Global electricity demand to increase by 85 % in 25years

sub-saharan-power---CopySub-Saharan African energy need to hit 1,600 terawatt-hours

GLOBAL electricity demand is projected to increase by about 85 per cent as living standards rise, economies expand and the need for electrification of society continues.

ExxonMobil, which made this disclosure in its report titled: “The Outlook for Energy: A View to 2040”, due to be unveiled to Nigerian media next week, expected coal to remain an important source of electricity generation.

Besides, a recent report by McKinsey & Company, expects sub-Saharan Africa to demand about 1,600 terawatt-hours of power by 2040, led by growth in industrial and residential demand.

Among those connected to the grid, electrification rates in sub-Saharan Africa is projected to grow from 34 per cent in 2010 to about 71 per cent by 2040.

McKinsey stated that urban and peri-urban areas will lead the way, moving from 65 percent to 93 percent, while rural rates will rise from 16 per cent to 46 per cent.

Urban electrification rates are consistently higher than in rural areas, driven by the relative ease and lower cost of delivering connections in cities.

The report expect a further eight per cent of the population to achieve electricity access through off-grid connection (for example, mini-hydro, solar PV).

It added that these will be rural connections, and together with grid access will give almost 80 percent of all sub-Saharan Africans access to electricity.

Meanwhile, the ExxonMobil energy outlook stated that about half of the projected global growth in electricity demand through 2040 will be from the industrial sector.

“In addition to the increased need for manufactured goods that accompanies economic growth and a rising middle class, industry is expected to derive a greater share of its energy from electricity as advanced manufacturing, automation and control technologies continue to transform the sector.

“Strong growth also will be seen in the residential/commercial sector, as rising living standards reflect greater electricity consumption by individuals through the wider use of products like air conditioning, water heaters, appliances, computers and smart devices.

“The electricity to charge smartphones shows up predominantly in the residential/commercial sector.
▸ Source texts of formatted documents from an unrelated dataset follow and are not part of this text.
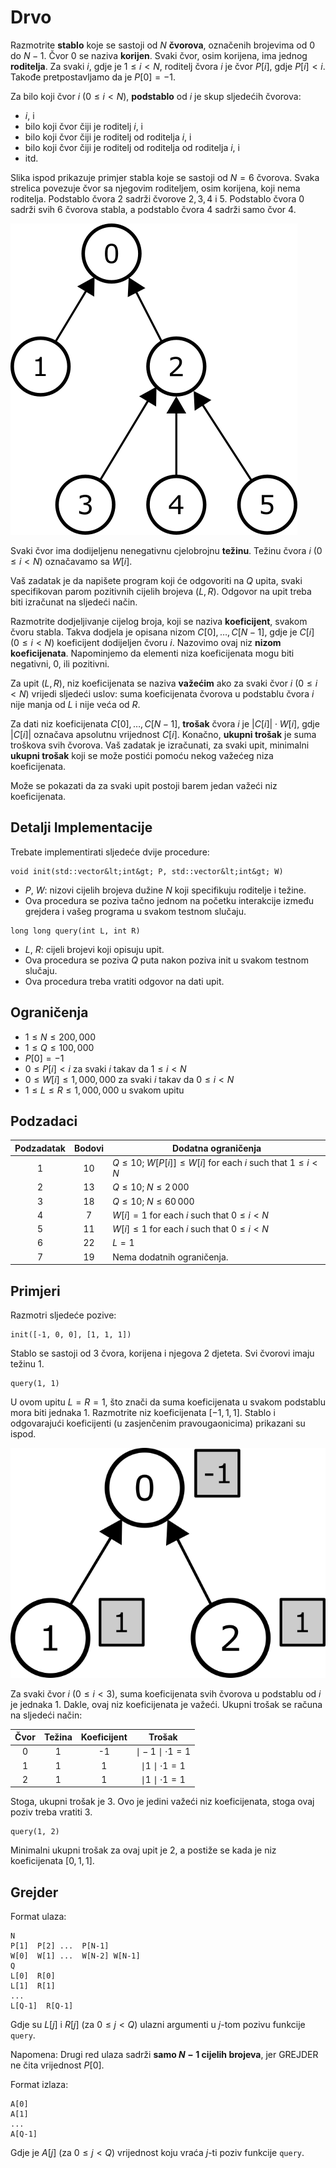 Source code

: # Drvo

Razmotrite **stablo** koje se sastoji od $N$ **čvorova**, označenih brojevima od $0$ do $N-1$. Čvor $0$ se naziva **korijen**. Svaki čvor, osim korijena, ima jednog **roditelja**. 
Za svaki $i$, gdje je $1 \leq i < N$, roditelj čvora $i$ je čvor $P[i]$, gdje $P[i] < i$. 
Takođe pretpostavljamo da je $P[0] = -1$.

Za bilo koji čvor $i$ ($0 \leq i < N$), 
**podstablo** od $i$ je skup sljedećih čvorova:

* $i$, i
* bilo koji čvor čiji je roditelj $i$, i
* bilo koji čvor čiji je roditelj od roditelja $i$, i
* bilo koji čvor čiji je roditelj od roditelja od roditelja $i$, i 
* itd.

Slika ispod prikazuje primjer stabla koje se sastoji od $N = 6$ čvorova. 
Svaka strelica povezuje čvor sa njegovim roditeljem, osim korijena, koji nema roditelja. 
Podstablo čvora $2$ sadrži čvorove $2, 3, 4$ i $5$. 
Podstablo čvora $0$ sadrži svih $6$ čvorova stabla, 
a podstablo čvora $4$ sadrži samo čvor $4$.

![](subtrees.png "150")

Svaki čvor ima dodijeljenu nenegativnu cjelobrojnu **težinu**. Težinu čvora $i$ ($0 \leq i < N$) označavamo sa $W[i]$.

Vaš zadatak je da napišete program koji će odgovoriti na $Q$ upita, svaki specifikovan parom pozitivnih cijelih brojeva $(L, R)$. Odgovor na upit treba biti izračunat na sljedeći način.

Razmotrite dodjeljivanje cijelog broja, koji se naziva **koeficijent**, svakom čvoru stabla. 
Takva dodjela je opisana nizom $C[0], \ldots, C[N-1]$, gdje je $C[i]$ ($0 \leq i < N$) koeficijent dodijeljen čvoru $i$. Nazovimo ovaj niz **nizom koeficijenata**. Napominjemo da elementi niza koeficijenata mogu biti negativni, $0$, ili pozitivni.

Za upit $(L, R)$, niz koeficijenata se naziva **važećim** ako za svaki čvor $i$ ($0 \leq i < N$) 
 vrijedi sljedeći uslov:  suma koeficijenata čvorova u podstablu čvora $i$  nije manja od $L$ i nije veća od $R$.

Za dati niz koeficijenata $C[0], \ldots, C[N-1]$, **trošak** čvora $i$ je $|C[i]| \cdot W[i]$, 
 gdje $|C[i]|$ označava apsolutnu vrijednost $C[i]$. Konačno, **ukupni trošak** je suma troškova svih čvorova. Vaš zadatak je izračunati, za svaki upit, minimalni **ukupni trošak** koji se može postići pomoću nekog važećeg niza koeficijenata.
 
Može se pokazati da za svaki upit postoji barem jedan važeći niz koeficijenata.

## Detalji Implementacije
Trebate implementirati sljedeće dvije procedure:
```
void init(std::vector&lt;int&gt; P, std::vector&lt;int&gt; W)
```
* $P$, $W$: nizovi cijelih brojeva dužine $N$ koji
 specifikuju roditelje i težine.
* Ova procedura se poziva tačno jednom
 na početku interakcije između grejdera i vašeg programa u svakom testnom slučaju.

```
long long query(int L, int R)
```
* $L$, $R$: cijeli brojevi koji opisuju upit.
* Ova procedura se poziva $Q$ puta nakon poziva init u svakom testnom slučaju.
* Ova procedura treba vratiti odgovor na dati upit.

## Ograničenja

* $1 \leq N \leq 200,000$
* $1 \leq Q \leq 100,000$
* $P[0] = -1$
* $0 \leq P[i] < i$ za svaki $i$ takav da $1 \leq i < N$
* $0 \leq W[i] \leq 1,000,000$ za svaki $i$ takav da $0 \leq i < N$
* $1 \leq L \leq R \leq 1,000,000$ u svakom upitu

## Podzadaci

| Podzadatak | Bodovi  | Dodatna ograničenja|
| :-----: | :----: | ---------------------- |
|   1     |  $10$  | $Q \leq 10$; $W[P[i]] \leq W[i]$ for each $i$ such that $1 \leq i < N$
|   2     |  $13$  | $Q \leq 10$; $N \leq 2\,000$
|   3     |  $18$  | $Q \leq 10$; $N \leq 60\,000$
|   4     |  $7$   | $W[i] = 1$ for each $i$ such that $0 \leq i < N$
|   5     |  $11$  | $W[i] \leq 1$ for each $i$ such that $0 \leq i < N$
|   6     |  $22$  | $L = 1$
|   7     |  $19$  | Nema dodatnih ograničenja.



## Primjeri

Razmotri sljedeće pozive:

```
init([-1, 0, 0], [1, 1, 1])
```
Stablo se sastoji od $3$ čvora, korijena i njegova $2$ djeteta. 
Svi čvorovi imaju težinu $1$.

```
query(1, 1)
```
U ovom upitu $L = R = 1$, što znači da suma koeficijenata u svakom podstablu mora biti jednaka $1$.
 Razmotrite niz koeficijenata $[-1, 1, 1]$. 
 Stablo i odgovarajući koeficijenti (u zasjenčenim pravougaonicima) prikazani su ispod.
 
![](ex1.png "150")

Za svaki čvor $i$ ($0 \leq i < 3$), suma koeficijenata svih čvorova u podstablu od $i$ je jednaka $1$.
 Dakle, ovaj niz koeficijenata je važeći.  Ukupni trošak se računa na sljedeći način:

|  Čvor  | Težina | Koeficijent | Trošak                    |
| :----: | :----: | :---------: | :-----------------------: |
|   0    |   1    |     -1      | $\mid -1 \mid \cdot 1 = 1$
|   1    |   1    |      1      | $\mid 1 \mid \cdot 1 = 1$
|   2    |   1    |      1      | $\mid 1 \mid \cdot 1 = 1$


Stoga, ukupni trošak je $3$. Ovo je jedini važeći niz koeficijenata, stoga ovaj poziv treba vratiti $3$.

```
query(1, 2)
```

Minimalni ukupni trošak za ovaj upit je $2$, 
a postiže se kada je niz koeficijenata $[0, 1, 1]$.

## Grejder

Format ulaza:

```
N
P[1]  P[2] ...  P[N-1]
W[0]  W[1] ...  W[N-2] W[N-1]
Q
L[0]  R[0]
L[1]  R[1]
...
L[Q-1]  R[Q-1]
```

Gdje su $L[j]$ i $R[j]$ (za $0 \leq j < Q$) ulazni argumenti u $j$-tom pozivu funkcije `query`. 
 
Napomena: Drugi red ulaza sadrži **samo $N-1$ cijelih brojeva**, jer GREJDER ne čita vrijednost $P[0]$.

Format izlaza:

```
A[0]
A[1]
...
A[Q-1]
```

Gdje je $A[j]$ (za $0 \leq j < Q$) vrijednost koju vraća $j$-ti poziv funkcije `query`.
Electricity used to manufacture smartphones and other consumer goods is in the industrial sector, along with the electricity to operate the data centers and networks that provide the content accessed by smartphones”, it added.
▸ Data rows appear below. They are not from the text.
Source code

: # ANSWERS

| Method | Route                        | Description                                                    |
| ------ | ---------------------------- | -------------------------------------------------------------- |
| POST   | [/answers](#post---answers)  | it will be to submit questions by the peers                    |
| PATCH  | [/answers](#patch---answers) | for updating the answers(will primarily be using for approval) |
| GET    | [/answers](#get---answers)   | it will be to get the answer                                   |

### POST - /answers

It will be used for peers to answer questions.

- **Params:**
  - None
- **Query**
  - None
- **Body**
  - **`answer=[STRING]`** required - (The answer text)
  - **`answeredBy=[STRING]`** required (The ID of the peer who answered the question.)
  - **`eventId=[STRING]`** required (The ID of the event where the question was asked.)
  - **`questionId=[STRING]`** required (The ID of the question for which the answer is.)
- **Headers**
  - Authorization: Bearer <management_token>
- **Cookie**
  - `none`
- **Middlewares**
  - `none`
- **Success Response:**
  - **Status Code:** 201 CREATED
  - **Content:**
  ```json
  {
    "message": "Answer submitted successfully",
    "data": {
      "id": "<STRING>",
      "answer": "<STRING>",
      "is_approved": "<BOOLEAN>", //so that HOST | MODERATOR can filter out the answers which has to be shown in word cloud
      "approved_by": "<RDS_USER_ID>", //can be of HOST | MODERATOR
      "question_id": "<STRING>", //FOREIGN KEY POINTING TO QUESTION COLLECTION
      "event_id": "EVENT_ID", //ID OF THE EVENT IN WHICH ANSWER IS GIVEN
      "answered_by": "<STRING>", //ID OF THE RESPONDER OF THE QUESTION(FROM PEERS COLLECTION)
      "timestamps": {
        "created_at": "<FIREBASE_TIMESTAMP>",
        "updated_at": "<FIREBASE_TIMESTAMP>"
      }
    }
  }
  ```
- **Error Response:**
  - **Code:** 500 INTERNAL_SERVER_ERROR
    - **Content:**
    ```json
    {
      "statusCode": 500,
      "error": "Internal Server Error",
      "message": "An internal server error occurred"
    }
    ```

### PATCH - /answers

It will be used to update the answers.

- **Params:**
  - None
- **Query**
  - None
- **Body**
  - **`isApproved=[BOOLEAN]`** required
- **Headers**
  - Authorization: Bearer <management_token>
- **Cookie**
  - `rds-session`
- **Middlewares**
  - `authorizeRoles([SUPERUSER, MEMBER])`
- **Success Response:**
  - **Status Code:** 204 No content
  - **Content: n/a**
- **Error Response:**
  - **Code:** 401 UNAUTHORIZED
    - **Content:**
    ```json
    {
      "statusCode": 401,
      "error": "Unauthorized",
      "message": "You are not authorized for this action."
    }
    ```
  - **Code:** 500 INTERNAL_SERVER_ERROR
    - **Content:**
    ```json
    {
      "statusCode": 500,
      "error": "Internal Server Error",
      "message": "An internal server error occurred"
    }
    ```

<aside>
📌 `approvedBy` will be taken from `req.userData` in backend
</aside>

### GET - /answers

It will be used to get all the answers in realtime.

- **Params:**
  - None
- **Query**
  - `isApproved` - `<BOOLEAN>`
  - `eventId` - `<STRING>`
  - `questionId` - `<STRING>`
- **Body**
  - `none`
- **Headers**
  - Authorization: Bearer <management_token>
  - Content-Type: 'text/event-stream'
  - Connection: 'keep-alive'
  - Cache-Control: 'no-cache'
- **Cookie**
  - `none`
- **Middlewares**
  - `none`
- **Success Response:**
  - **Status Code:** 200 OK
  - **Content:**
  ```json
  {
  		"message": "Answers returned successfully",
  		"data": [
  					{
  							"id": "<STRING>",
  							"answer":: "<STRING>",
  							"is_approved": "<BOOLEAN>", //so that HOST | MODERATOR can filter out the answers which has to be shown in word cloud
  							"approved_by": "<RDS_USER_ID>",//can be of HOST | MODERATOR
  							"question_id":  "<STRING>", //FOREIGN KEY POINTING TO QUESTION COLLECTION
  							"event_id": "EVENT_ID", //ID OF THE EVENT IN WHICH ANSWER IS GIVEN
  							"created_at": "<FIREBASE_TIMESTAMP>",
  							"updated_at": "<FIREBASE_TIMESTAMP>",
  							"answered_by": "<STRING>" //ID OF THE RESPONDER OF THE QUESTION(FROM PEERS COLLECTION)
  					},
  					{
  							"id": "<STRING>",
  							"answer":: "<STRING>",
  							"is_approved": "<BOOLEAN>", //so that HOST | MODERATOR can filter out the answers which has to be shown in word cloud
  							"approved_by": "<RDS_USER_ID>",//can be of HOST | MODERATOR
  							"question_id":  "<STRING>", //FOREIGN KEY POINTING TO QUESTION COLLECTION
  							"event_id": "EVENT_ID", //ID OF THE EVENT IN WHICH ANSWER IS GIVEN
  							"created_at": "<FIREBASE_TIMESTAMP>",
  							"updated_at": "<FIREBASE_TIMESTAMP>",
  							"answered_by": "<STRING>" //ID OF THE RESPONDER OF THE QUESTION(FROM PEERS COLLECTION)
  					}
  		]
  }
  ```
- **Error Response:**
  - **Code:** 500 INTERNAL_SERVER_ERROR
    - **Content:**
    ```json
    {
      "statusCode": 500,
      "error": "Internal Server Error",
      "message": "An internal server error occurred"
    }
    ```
Coal is expected to remain an important source of electricity generation, but its share of delivered electricity is expected to drop from 40 per cent to about 25 per cent over The Outlook period as most nations turn to cleaner, less-carbon-intense fuels to improve air quality and curb greenhouse gas (GHG) emissions.
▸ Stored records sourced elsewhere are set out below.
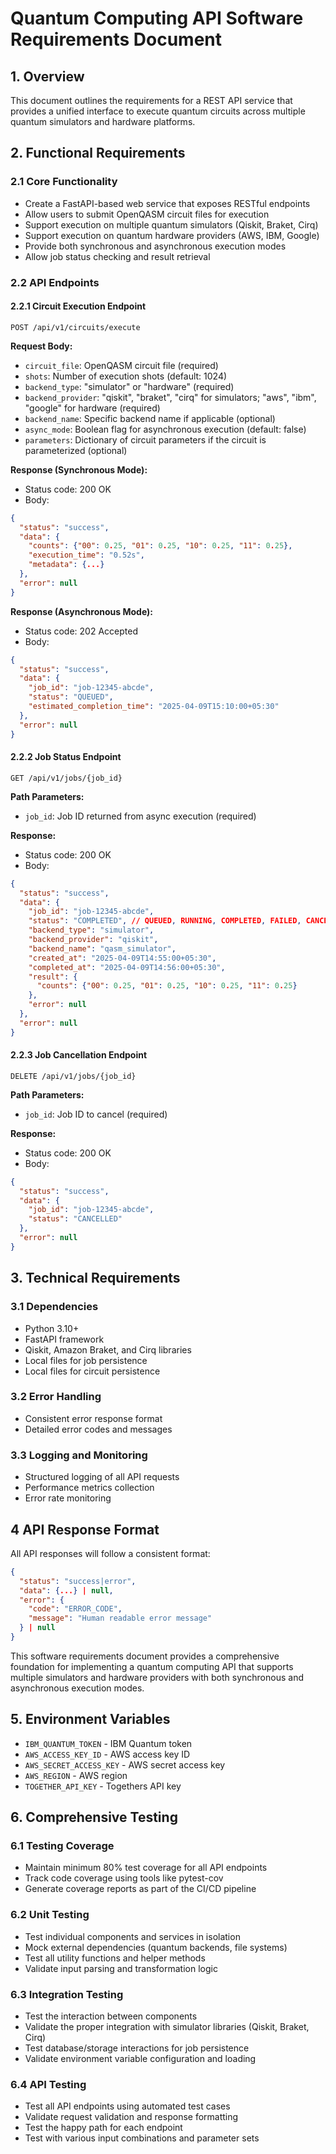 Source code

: # Quantum Computing API Software Requirements Document

## 1. Overview

This document outlines the requirements for a REST API service that provides a unified interface to execute quantum circuits across multiple quantum simulators and hardware platforms.

## 2. Functional Requirements

### 2.1 Core Functionality

- Create a FastAPI-based web service that exposes RESTful endpoints
- Allow users to submit OpenQASM circuit files for execution
- Support execution on multiple quantum simulators (Qiskit, Braket, Cirq)
- Support execution on quantum hardware providers (AWS, IBM, Google)
- Provide both synchronous and asynchronous execution modes
- Allow job status checking and result retrieval

### 2.2 API Endpoints

#### 2.2.1 Circuit Execution Endpoint

```
POST /api/v1/circuits/execute
```

**Request Body:**
- `circuit_file`: OpenQASM circuit file (required)
- `shots`: Number of execution shots (default: 1024)
- `backend_type`: "simulator" or "hardware" (required)
- `backend_provider`: "qiskit", "braket", "cirq" for simulators; "aws", "ibm", "google" for hardware (required)
- `backend_name`: Specific backend name if applicable (optional)
- `async_mode`: Boolean flag for asynchronous execution (default: false)
- `parameters`: Dictionary of circuit parameters if the circuit is parameterized (optional)

**Response (Synchronous Mode):**
- Status code: 200 OK
- Body: 
```json
{
  "status": "success",
  "data": {
    "counts": {"00": 0.25, "01": 0.25, "10": 0.25, "11": 0.25},
    "execution_time": "0.52s",
    "metadata": {...}
  },
  "error": null
}
```

**Response (Asynchronous Mode):**
- Status code: 202 Accepted
- Body:
```json
{
  "status": "success",
  "data": {
    "job_id": "job-12345-abcde",
    "status": "QUEUED",
    "estimated_completion_time": "2025-04-09T15:10:00+05:30"
  },
  "error": null
}
```

#### 2.2.2 Job Status Endpoint

```
GET /api/v1/jobs/{job_id}
```

**Path Parameters:**
- `job_id`: Job ID returned from async execution (required)

**Response:**
- Status code: 200 OK
- Body:
```json
{
  "status": "success",
  "data": {
    "job_id": "job-12345-abcde",
    "status": "COMPLETED", // QUEUED, RUNNING, COMPLETED, FAILED, CANCELLED
    "backend_type": "simulator",
    "backend_provider": "qiskit",
    "backend_name": "qasm_simulator",
    "created_at": "2025-04-09T14:55:00+05:30",
    "completed_at": "2025-04-09T14:56:00+05:30",
    "result": {
      "counts": {"00": 0.25, "01": 0.25, "10": 0.25, "11": 0.25}
    },
    "error": null
  },
  "error": null
}
```

#### 2.2.3 Job Cancellation Endpoint

```
DELETE /api/v1/jobs/{job_id}
```

**Path Parameters:**
- `job_id`: Job ID to cancel (required)

**Response:**
- Status code: 200 OK
- Body:
```json
{
  "status": "success",
  "data": {
    "job_id": "job-12345-abcde",
    "status": "CANCELLED"
  },
  "error": null
}
```

## 3. Technical Requirements

### 3.1 Dependencies
- Python 3.10+
- FastAPI framework
- Qiskit, Amazon Braket, and Cirq libraries
- Local files for job persistence
- Local files for circuit persistence

### 3.2 Error Handling
- Consistent error response format
- Detailed error codes and messages

### 3.3 Logging and Monitoring
- Structured logging of all API requests
- Performance metrics collection
- Error rate monitoring

## 4 API Response Format

All API responses will follow a consistent format:

```json
{
  "status": "success|error",
  "data": {...} | null,
  "error": {
    "code": "ERROR_CODE",
    "message": "Human readable error message"
  } | null
}
```

This software requirements document provides a comprehensive foundation for implementing a quantum computing API that supports multiple simulators and hardware providers with both synchronous and asynchronous execution modes.


## 5. Environment Variables


- `IBM_QUANTUM_TOKEN` - IBM Quantum token
- `AWS_ACCESS_KEY_ID` - AWS access key ID
- `AWS_SECRET_ACCESS_KEY` - AWS secret access key
- `AWS_REGION` - AWS region
- `TOGETHER_API_KEY` - Togethers API key



## 6. Comprehensive Testing

### 6.1 Testing Coverage
- Maintain minimum 80% test coverage for all API endpoints
- Track code coverage using tools like pytest-cov
- Generate coverage reports as part of the CI/CD pipeline

### 6.2 Unit Testing
- Test individual components and services in isolation
- Mock external dependencies (quantum backends, file systems)
- Test all utility functions and helper methods
- Validate input parsing and transformation logic

### 6.3 Integration Testing
- Test the interaction between components
- Validate the proper integration with simulator libraries (Qiskit, Braket, Cirq)
- Test database/storage interactions for job persistence
- Validate environment variable configuration and loading

### 6.4 API Testing
- Test all API endpoints using automated test cases
- Validate request validation and response formatting
- Test the happy path for each endpoint
- Test with various input combinations and parameter sets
The report expects the biggest gains to come from natural gas and nuclear power, as well as renewable generation like wind and solar.

Natural gas is expected to supply 135 percent more electricity in 2040 than in 2010, and overtake coal as the largest source of electricity.

“Nuclear capacity is expected to increase by about 90 percent, with growth led by China and India.

“Solar capacity is expected to grow by more than 20 times from 2010 to 2040. More than half of today’s installed solar capacity is non-utility-scale distributed, i.e., rooftop solar for residential and commercial applications. We expect distributed solar will retain a relatively high share of the solar market, expanding to regions that lack well-developed grids.

“Wind capacity is expected to expand by almost five times — the vast majority as onshore wind”, it stated.

The ExxonMobil’s Outlook for Energy projects that carbon-based fuels will continue to meet about three quarters of global energy needs through 2040, which is consistent with all credible projections, including those made by the International Energy Agency. The outlook shows a shift toward lower-carbon fuels in the coming decades that, in combination with efficiency gains, will lead to a gradual decline in energy- related carbon dioxide emissions.

Wind, solar and biofuels are expected to be the fastest-growing energy sources, increasing about six percent a year on average through 2040, when they will be approaching 4 percent of global energy demand.

Renewables in total will account for about 15 percent of energy demand in 2040. Nuclear energy, one of the fastest-growing energy sources, is expected to nearly double from 2010 to 2040, with growth in the Asia Pacific region, led by China, accounting for about 75 percent of the increase.

“This research offers important perspective about the factors that will drive the world’s energy needs in the coming decades,” said Rex W. Tillerson, chairman and chief executive officer of Exxon Mobil Corporation. “Helping individuals, businesses and governments to better understand the elements that shape future energy supply and demand around the world is essential to aid investments and create effective energy policy.”